Covering an area of 56,200 square kilometers, Beidahuang now has 43.2 million mu (6.9 million acres) of farmland across 113 State-owned farms, most of which were founded by local farmers in the early 1980s at their own expense. However, in the mid-1990s, local State-owned farms reclaimed the land under a program of “intensive farming,” requiring the farmers to pay extortionate contract fees to work the same land they had been farming for years.

In contrast to ordinary State-owned farms, which only impose charges on crops produced, the Beidahuang farms are an isolated community operating under a system similar to the “planned economy” system that China began to abandon when it embarked on its program of Reform and Opening-up in 1979. Endowed with its own social and political bureaucracy, the Beidahuang system has left farmers with no control over their livelihoods: their farms.

Given that the farms insist that contract fees are necessary to cover their own administrative costs, it seems that until the system is reformed, Beidahuang farmers may continue to suffer under a heavy burden from which farmers across China were released long ago.

From State Workers to Independent Contractors

Though known as one of the world’s three largest areas of fertile black land, Beidahuang had remained entirely unexplored until the Communist Party of China founded the People’s Republic in 1949. Responding to Chairman Mao’s call to develop the plain, millions of retired soldiers, college graduates, young intellectuals and farmers flocked into the wilderness, and began working to turn it into a massive expanse of fields.

The campaign gave rise to a new term, “farm workers,” referring to those who the central government assigned to work on land under the control of local State-owned farms.“The farms took full responsibility for profits and losses, and we earned fixed wages,” Yang Zhiguo, a farmer from Daxing Farm in Beidahuang, told NewsChina. “It was like working for a large State-owned enterprise[SOE] whose business was farming the land.” Yang is one of a group of 13 farmers who planned to hire a Beijing lawyer to help reclaim their land from the State.

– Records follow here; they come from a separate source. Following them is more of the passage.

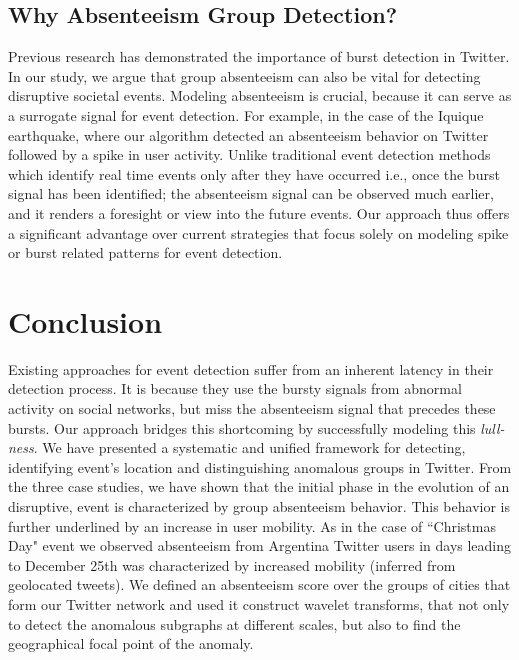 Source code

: \documentclass[conference]{IEEEtran}
\begin{document}
\subsection{Why Absenteeism Group Detection?}
Previous research has demonstrated the importance of burst detection in Twitter. In our study, we argue that group absenteeism can also be vital for detecting disruptive societal events. Modeling absenteeism is crucial, because it can serve as a surrogate signal for event detection. For example, in the case of the Iquique earthquake, where our algorithm  detected an absenteeism behavior on Twitter followed by a spike in user activity. Unlike traditional event detection methods which identify real time events only after they have occurred i.e., once the burst signal has been identified; the absenteeism signal can be observed much earlier, and it renders a foresight or view into the future events. Our approach thus offers a significant advantage over current strategies that focus solely on modeling spike or burst related patterns for event detection.


\section{Conclusion}
\label{sec:conclusion}
Existing approaches for event detection suffer from an inherent latency in their detection process. It is because they use the bursty signals from abnormal activity on social networks, but miss the absenteeism signal that precedes these bursts. Our approach bridges this shortcoming by successfully modeling this \textit{lull-ness}. We have presented a systematic and unified framework for detecting, identifying event's location and distinguishing anomalous groups in Twitter. From the three case studies, we have shown that the initial phase in the evolution of an disruptive, event is characterized by group absenteeism behavior. This behavior is further underlined by an increase in user mobility. As in the case of ``Christmas Day" event we observed absenteeism from Argentina Twitter users in days leading to December 25th was characterized by increased mobility (inferred from geolocated tweets). We defined an absenteeism score over the groups of cities that form our Twitter network and used it construct wavelet transforms, that not only to detect the anomalous subgraphs at different scales, but also to find the geographical focal point of the anomaly.
\end{document}
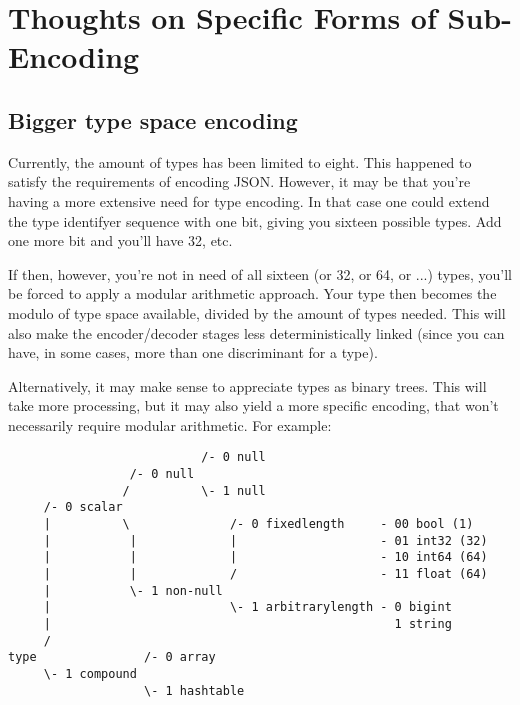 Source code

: \section{Thoughts on Specific Forms of Sub-Encoding}

\subsection{Bigger type space encoding}

Currently, the amount of types has been limited to eight. This happened
to satisfy the requirements of encoding JSON. However, it may be that you're
having a more extensive need for type encoding. In that case one could
extend the type identifyer sequence with one bit, giving you sixteen
possible types. Add one more bit and you'll have 32, etc.

If then, however, you're not in need of all sixteen (or 32, or 64, or ...)
types, you'll be forced to apply a modular arithmetic approach. Your type then
becomes the modulo of type space available, divided by the amount of
types needed. This will also make the encoder/decoder stages less
deterministically linked (since you can have, in some cases, more than
one discriminant for a type).

Alternatively, it may make sense to appreciate types as binary trees.
This will take more processing, but it may also yield a more
specific encoding, that won't necessarily require modular arithmetic.
For example:
\newpage
\begin{changemargin}{-60mm}{0mm}
\begin{myquote}
\begin{verbatim}
                           /- 0 null
                 /- 0 null
                /          \- 1 null
     /- 0 scalar
     |          \              /- 0 fixedlength     - 00 bool (1)
     |           |             |                    - 01 int32 (32)
     |           |             |                    - 10 int64 (64)
     |           |             /                    - 11 float (64)
     |           \- 1 non-null
     |                         \- 1 arbitrarylength - 0 bigint
     |                                                1 string
     /
type               /- 0 array
     \- 1 compound
                   \- 1 hashtable

\end{verbatim}
\end{myquote}
\end{changemargin}

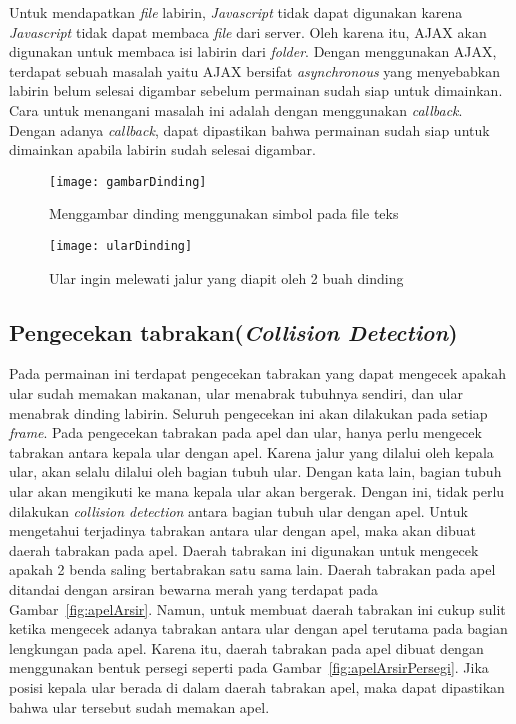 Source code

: Untuk mendapatkan \textit{file} labirin, \textit{Javascript} tidak dapat digunakan karena \textit{Javascript} tidak dapat membaca \textit{file} dari server. Oleh karena itu, AJAX akan digunakan untuk membaca isi labirin dari \textit{folder}. Dengan menggunakan AJAX, terdapat sebuah masalah yaitu AJAX bersifat \textit{asynchronous} yang menyebabkan labirin belum selesai digambar sebelum permainan sudah siap untuk dimainkan. Cara untuk menangani masalah ini adalah dengan menggunakan \textit{callback}. Dengan adanya \textit{callback}, dapat dipastikan bahwa permainan sudah siap untuk dimainkan apabila labirin sudah selesai digambar.\\ 

\begin{figure}[H]
	\centering  
	\texttt{[image: gambarDinding]}  
	\caption[Menggambar dinding menggunakan simbol pada file teks]{Menggambar dinding menggunakan simbol pada file teks}
	\label{fig:gambarDinding} 
\end{figure}

\begin{figure}[H]
	\centering  
	\texttt{[image: ularDinding]}  
	\caption[Ular ingin melewati jalur yang diapit oleh 2 buah dinding]{Ular ingin melewati jalur yang diapit oleh 2 buah dinding}
	\label{fig:ularDinding} 
\end{figure}

\subsection{Pengecekan tabrakan(\textit{Collision Detection})}
Pada permainan ini terdapat pengecekan tabrakan yang dapat mengecek apakah ular sudah memakan makanan, ular menabrak tubuhnya sendiri, dan ular menabrak dinding labirin. Seluruh pengecekan ini akan dilakukan pada setiap \textit{frame}. Pada pengecekan tabrakan pada apel dan ular, hanya perlu mengecek tabrakan antara kepala ular dengan apel. Karena jalur yang dilalui oleh kepala ular, akan selalu dilalui oleh bagian tubuh ular. Dengan kata lain, bagian tubuh ular akan mengikuti ke mana kepala ular akan bergerak. Dengan ini, tidak perlu dilakukan \textit{collision detection} antara bagian tubuh ular dengan apel. Untuk mengetahui terjadinya tabrakan antara ular dengan apel, maka akan dibuat daerah tabrakan pada apel. Daerah tabrakan ini digunakan untuk mengecek apakah 2 benda saling bertabrakan satu sama lain. Daerah tabrakan pada apel ditandai dengan arsiran bewarna merah yang terdapat pada Gambar~\ref{fig:apelArsir}. Namun, untuk membuat daerah tabrakan ini cukup sulit ketika mengecek adanya tabrakan antara ular dengan apel terutama pada bagian lengkungan pada apel. Karena itu, daerah tabrakan pada apel dibuat dengan menggunakan bentuk persegi seperti pada Gambar~\ref{fig:apelArsirPersegi}. Jika posisi kepala ular berada di dalam daerah tabrakan apel, maka dapat dipastikan bahwa ular tersebut sudah memakan apel.\\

According to Yang Zhiguo, their status as State employees ended in the early 1980s when the farms, hit by the three-year famine (1959-1961) and the Cultural Revolution(1966-1976), were caught in so dire an economic crisis that they were on the verge of closure. Inspired by the household contract system, a rural reform program in action at the time, the farms encouraged their workers to support themselves by developing barren land at their own expense.

With their income stream cut off, swathes of farm workers like Yang Zhiguo piled all their remaining cash into the arduous task, working day and night to cultivate barren land. Numerous domestic media reports have revealed the difficulties these pioneers endured farm worker Jiang Baogui, for example, told our reporter that he and his peers had to daub grease all over their bodies to protect against swarms of mosquitoes. Due to the lack of drinking water, they were forced to quench their thirst from drainage gutters, causing widespread illness. Many families lived in abject poverty for years, and were forced to survive on scraps.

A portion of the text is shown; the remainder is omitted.